(Data provided begins)
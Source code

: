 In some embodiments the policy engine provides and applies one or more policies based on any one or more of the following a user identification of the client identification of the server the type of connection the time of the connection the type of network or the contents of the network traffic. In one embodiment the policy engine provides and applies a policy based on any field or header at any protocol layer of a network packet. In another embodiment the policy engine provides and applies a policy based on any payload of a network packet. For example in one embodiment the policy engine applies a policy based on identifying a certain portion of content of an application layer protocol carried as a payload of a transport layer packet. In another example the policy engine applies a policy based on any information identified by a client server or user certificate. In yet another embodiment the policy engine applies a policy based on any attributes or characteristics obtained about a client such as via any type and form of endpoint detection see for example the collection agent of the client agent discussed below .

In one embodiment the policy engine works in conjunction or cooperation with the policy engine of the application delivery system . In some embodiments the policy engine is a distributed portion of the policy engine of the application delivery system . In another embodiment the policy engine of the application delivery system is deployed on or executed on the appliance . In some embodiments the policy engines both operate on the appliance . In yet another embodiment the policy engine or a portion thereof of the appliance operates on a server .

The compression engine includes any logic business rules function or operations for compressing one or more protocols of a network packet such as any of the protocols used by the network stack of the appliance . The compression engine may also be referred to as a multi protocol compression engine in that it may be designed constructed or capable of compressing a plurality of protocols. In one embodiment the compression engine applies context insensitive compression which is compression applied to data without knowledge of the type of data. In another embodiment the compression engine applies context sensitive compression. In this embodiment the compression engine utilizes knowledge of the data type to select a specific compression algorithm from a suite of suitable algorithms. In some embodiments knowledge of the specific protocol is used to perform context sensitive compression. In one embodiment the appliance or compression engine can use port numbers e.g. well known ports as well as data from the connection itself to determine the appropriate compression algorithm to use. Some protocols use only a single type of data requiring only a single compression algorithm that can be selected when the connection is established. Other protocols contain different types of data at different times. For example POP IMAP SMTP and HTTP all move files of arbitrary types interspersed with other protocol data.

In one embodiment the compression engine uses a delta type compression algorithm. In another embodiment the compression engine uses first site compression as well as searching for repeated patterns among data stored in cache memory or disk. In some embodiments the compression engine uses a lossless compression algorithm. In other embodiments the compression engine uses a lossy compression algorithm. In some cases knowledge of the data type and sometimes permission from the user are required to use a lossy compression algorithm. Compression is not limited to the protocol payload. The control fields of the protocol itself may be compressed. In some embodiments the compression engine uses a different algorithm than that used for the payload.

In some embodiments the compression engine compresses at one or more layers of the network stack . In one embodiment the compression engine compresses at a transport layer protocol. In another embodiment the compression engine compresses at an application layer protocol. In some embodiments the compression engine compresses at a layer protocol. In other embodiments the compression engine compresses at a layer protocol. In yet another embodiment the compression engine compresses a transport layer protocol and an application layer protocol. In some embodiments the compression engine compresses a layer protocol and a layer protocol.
(Data provided ends)
(Data provided begins)
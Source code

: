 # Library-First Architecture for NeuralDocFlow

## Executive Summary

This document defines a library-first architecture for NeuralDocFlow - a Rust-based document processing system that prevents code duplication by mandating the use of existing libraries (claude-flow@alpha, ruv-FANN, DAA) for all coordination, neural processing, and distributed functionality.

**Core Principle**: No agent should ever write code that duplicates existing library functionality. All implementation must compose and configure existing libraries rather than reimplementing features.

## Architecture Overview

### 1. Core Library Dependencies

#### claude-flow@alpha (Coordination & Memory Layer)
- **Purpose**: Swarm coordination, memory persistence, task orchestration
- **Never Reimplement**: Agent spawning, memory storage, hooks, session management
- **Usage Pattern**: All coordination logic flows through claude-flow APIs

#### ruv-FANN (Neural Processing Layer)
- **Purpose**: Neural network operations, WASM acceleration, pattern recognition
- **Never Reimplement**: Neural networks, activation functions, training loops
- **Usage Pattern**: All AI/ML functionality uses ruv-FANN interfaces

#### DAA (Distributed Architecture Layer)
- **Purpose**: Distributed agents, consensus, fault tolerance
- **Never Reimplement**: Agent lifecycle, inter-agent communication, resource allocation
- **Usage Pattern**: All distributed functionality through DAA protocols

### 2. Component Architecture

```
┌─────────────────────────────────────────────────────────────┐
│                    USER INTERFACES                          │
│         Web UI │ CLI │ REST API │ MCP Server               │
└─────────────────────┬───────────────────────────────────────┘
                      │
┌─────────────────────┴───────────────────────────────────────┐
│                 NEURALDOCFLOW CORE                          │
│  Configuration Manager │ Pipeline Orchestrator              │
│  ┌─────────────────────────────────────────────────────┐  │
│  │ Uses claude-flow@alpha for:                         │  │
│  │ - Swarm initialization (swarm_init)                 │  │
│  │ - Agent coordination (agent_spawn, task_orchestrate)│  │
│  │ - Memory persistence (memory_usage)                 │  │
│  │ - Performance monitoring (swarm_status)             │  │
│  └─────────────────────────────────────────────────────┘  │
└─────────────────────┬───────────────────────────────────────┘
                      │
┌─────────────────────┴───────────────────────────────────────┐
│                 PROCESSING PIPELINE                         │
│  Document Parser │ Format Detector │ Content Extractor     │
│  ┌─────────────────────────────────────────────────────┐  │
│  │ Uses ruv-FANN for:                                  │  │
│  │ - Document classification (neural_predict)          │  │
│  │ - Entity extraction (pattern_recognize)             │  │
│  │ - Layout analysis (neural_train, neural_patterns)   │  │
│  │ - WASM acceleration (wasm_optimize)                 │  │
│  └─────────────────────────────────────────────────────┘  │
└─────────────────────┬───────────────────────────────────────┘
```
(Data provided ends)
**Work request**. Could you tally the lines in the data that contain the string "acceleration" and answer with the number alone?

**Output for this exercise**. 2